The answer is that the set will pass two const reference to Person objects to your comparator, and you cannot call a non-const function on a const variable.
You might be surprised as there seems not to be any const in the declaration of the functor:
struct LessPerson
{
template <typename Type>
bool operator()(Type& t1, Type& t2)
{
return t1.ID() < t2.ID();
}
};
But there is, it is just not explicit in the code. Inside the set implementation there are two const Person& references (call them r1, r2) and a LessPerson comparator (call it compare) and the code does something in the lines of if ( comparator(r1,r2) ). The compiler finds the templated operator() and tries to infer the types ending up with the type substitution: Type == const Person.
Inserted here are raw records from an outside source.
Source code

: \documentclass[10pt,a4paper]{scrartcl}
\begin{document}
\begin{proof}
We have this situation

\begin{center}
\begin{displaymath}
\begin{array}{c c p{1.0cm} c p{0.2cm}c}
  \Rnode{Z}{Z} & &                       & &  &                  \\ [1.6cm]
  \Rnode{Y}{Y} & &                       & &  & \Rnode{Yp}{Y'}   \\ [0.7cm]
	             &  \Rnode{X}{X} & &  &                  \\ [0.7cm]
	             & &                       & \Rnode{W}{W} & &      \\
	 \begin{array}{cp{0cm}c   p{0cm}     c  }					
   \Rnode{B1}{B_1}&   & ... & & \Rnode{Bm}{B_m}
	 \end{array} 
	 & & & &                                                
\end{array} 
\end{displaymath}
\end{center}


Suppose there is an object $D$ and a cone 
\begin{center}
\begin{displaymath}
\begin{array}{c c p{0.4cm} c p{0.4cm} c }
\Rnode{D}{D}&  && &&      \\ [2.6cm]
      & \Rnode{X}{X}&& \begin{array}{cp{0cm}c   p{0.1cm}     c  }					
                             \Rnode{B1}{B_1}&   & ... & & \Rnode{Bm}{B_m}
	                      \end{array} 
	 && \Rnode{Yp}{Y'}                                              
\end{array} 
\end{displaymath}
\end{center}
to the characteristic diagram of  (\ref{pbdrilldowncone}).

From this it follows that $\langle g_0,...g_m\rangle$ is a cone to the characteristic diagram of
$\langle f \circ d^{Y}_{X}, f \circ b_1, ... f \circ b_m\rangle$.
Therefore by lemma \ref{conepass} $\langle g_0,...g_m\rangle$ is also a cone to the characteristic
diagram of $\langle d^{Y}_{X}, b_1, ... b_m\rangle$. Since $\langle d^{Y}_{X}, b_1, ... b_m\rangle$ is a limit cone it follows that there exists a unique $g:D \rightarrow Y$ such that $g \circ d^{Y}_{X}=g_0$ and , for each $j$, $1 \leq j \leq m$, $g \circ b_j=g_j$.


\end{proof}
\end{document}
Why does the set use const references rather than plain modifiable references? Well, that is a different issue. The set is implemented as a sorted balanced tree, with each node containing the key. Now because a change in the key would break the order invariant, the keys are themselves const objects, ensuring that you cannot break the invariants.
That const keyword means that the function does not modify its object, this. Only const functions may be called from const objects. So, the compiler is telling you that you are trying to call a non-const member function from a const object.
You appear to be avoiding the const keyword, but it creeps in when the library calls your template function:
template <typename Type>
bool operator()(Type& t1, Type& t2)
{
return t1.ID() < t2.ID();
}
Type is passed as const Person.
const is not easy to get rid of without cheating, and it will always creep in. It's better to go with the flow and add const everywhere you take a reference that doesn't change an object (which is most of them).
Because the type passed to LessPerson is const Person.
So basically, LessPerson is roughly
class LessPerson
{
public:
bool operator()(const Person& t1, const Person& t2)
{
return t1.ID() < t2.ID();
}
};
You can't call non-const methods on const objects. It's a rule of C++.